Пока детишки трясутся на лошадях-копилках, папы идут бросать стальные шарики в соседних патинко, перед которыми гуляющим чистят обувь старухи с квадратными лицами, усевшиеся рядком на корточках вдоль сточного желоба. Хромой калека в фуражке армии Тодзио ритмично машет гривой волос, совсем женской, и бородой. Ее липкие пряди как бы продолжают складки лица, подчеркнутые грязью.
Мой рост и растительность, покрывающая лицо «розового» человека, возбуждают такое любопытство, что встречные чуть ли не сворачивают себе шеи, наступают на ноги соседям, натыкаются друг на друга.
Преподаватель французского языка из Токио говорил мне, что нынче Асакуса перестала быть увеселительным центром и привлекает одних провинциалов, оказавшихся в столице проездом. В самом деле, походка гуляющих выглядит тяжелее и медленнее, одеты они в европейские костюмы устарелого покроя, хотя и новые. Они покупают все, что видят, их слишком много, каждого сопровождает многочисленное, по-праздничному разодетое семейство. Младенцы — у женщин на спине, а детишки постарше, нагруженные куклами, сластями и воздушными шарами, виснут на их руках. Эдосцы — так называют коренных жителей Токио, в прошлом именовавшегося Эдо, — не скрывают своего снисходительного презрения к деревенщинам.
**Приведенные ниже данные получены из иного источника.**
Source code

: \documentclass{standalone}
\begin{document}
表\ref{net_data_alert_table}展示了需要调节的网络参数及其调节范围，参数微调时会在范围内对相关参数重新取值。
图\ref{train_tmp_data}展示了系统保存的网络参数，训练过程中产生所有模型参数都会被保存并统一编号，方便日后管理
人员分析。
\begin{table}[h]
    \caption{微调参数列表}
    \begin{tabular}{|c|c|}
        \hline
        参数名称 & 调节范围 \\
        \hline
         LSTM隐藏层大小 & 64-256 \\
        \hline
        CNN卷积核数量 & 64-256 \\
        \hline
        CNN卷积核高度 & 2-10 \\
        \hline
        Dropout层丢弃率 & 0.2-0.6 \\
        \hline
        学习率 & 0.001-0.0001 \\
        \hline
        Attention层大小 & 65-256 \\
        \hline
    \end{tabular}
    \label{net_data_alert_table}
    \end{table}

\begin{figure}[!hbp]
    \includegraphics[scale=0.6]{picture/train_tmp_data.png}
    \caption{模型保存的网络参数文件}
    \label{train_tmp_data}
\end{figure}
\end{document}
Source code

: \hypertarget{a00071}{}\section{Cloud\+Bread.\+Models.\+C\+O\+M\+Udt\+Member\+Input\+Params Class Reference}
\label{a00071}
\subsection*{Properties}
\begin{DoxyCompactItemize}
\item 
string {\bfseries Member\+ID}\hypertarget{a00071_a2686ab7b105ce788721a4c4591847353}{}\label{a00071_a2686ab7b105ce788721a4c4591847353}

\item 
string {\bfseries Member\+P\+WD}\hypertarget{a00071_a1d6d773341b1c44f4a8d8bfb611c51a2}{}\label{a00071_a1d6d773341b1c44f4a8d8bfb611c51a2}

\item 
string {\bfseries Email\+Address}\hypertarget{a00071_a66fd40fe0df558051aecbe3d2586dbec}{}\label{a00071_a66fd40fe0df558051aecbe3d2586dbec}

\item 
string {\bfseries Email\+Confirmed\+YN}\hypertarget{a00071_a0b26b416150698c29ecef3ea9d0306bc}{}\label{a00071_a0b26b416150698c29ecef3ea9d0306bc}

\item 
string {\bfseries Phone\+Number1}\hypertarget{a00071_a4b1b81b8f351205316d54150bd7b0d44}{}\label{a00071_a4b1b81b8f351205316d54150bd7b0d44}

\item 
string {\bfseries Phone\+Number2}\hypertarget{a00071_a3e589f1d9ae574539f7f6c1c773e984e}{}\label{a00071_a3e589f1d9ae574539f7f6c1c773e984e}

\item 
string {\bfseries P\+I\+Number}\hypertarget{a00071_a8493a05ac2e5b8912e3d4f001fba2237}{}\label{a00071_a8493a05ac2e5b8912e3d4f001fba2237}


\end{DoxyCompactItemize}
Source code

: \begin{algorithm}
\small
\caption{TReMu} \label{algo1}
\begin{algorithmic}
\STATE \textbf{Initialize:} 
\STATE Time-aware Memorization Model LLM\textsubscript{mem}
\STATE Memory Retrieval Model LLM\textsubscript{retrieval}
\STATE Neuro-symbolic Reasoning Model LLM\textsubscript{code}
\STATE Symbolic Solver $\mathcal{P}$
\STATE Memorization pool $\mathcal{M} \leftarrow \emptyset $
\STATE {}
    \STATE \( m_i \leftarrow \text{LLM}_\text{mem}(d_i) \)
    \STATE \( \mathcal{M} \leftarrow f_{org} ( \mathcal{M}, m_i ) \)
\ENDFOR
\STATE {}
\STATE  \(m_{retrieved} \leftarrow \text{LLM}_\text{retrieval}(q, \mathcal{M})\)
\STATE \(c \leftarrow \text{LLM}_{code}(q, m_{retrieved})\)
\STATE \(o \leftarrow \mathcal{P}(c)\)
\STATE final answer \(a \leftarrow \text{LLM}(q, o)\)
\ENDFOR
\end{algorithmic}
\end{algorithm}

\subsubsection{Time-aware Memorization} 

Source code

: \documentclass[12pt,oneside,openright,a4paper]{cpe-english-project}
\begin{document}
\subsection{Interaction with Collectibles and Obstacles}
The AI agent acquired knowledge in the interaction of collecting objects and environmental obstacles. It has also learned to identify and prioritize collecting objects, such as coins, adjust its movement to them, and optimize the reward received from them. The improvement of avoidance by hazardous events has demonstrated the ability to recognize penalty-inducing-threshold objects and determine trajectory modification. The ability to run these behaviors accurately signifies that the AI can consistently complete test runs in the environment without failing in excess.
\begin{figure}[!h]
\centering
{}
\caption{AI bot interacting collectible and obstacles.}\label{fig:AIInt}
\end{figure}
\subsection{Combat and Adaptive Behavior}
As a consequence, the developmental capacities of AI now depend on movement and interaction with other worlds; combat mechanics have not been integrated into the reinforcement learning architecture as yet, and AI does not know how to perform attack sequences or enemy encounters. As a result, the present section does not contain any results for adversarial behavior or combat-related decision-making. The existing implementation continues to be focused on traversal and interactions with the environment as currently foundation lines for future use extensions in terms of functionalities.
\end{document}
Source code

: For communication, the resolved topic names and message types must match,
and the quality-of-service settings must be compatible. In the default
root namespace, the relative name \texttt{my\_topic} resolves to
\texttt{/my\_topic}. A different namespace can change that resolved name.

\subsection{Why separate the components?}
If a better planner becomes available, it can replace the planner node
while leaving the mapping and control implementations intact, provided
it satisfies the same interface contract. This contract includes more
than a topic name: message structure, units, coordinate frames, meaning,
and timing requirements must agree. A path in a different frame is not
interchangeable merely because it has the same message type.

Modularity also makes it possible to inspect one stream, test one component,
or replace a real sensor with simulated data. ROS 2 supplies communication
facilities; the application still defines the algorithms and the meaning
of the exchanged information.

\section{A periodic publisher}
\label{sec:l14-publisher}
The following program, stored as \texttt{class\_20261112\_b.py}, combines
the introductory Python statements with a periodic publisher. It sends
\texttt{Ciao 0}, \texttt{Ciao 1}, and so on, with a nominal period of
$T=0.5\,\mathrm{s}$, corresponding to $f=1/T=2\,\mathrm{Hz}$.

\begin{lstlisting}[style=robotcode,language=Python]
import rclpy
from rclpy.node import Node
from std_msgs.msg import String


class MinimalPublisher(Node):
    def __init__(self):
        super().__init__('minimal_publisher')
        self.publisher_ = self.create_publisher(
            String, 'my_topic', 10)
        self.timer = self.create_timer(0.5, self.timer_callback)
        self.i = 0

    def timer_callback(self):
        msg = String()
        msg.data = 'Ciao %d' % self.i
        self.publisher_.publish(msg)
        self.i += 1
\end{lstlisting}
Эдосец — вот этот старый франт со своей молоденькой любовницей. Она из числа тех, кто, по словам моего спутника в самолете, с великим тактом, тонкостью и деликатностью умеет заставить вас позабыть, что вы человек уже не первой молодости и не писаный красавец... Эдосцы — вот эти деловые люди, не уступающие в элегантности англичанам, и вот эти строгие учителя, которые идут, выставив вперед подбородки, словно им, по старинному севеннскому выражению, «надо продать пшеницу». И старики в кимоно и фетровых шляпах, шагающие твердым, размеренным шагом, похожие на сданных в архив полковников. То ли для того чтобы не распространять вокруг себя микробы, то ли чтобы уберечься самим, некоторые прохожие носят маски, наподобие хирургических. Детей неизменно притягивают аптеки. Они гроздьями нависают на их витринах, где выставлены змеи, уснувшие в стеклянных клетках, чучела обезьян и черепах, странные черви, заспиртованные в стеклянных сосудах, — мерзопакостные эмбрионы дракона.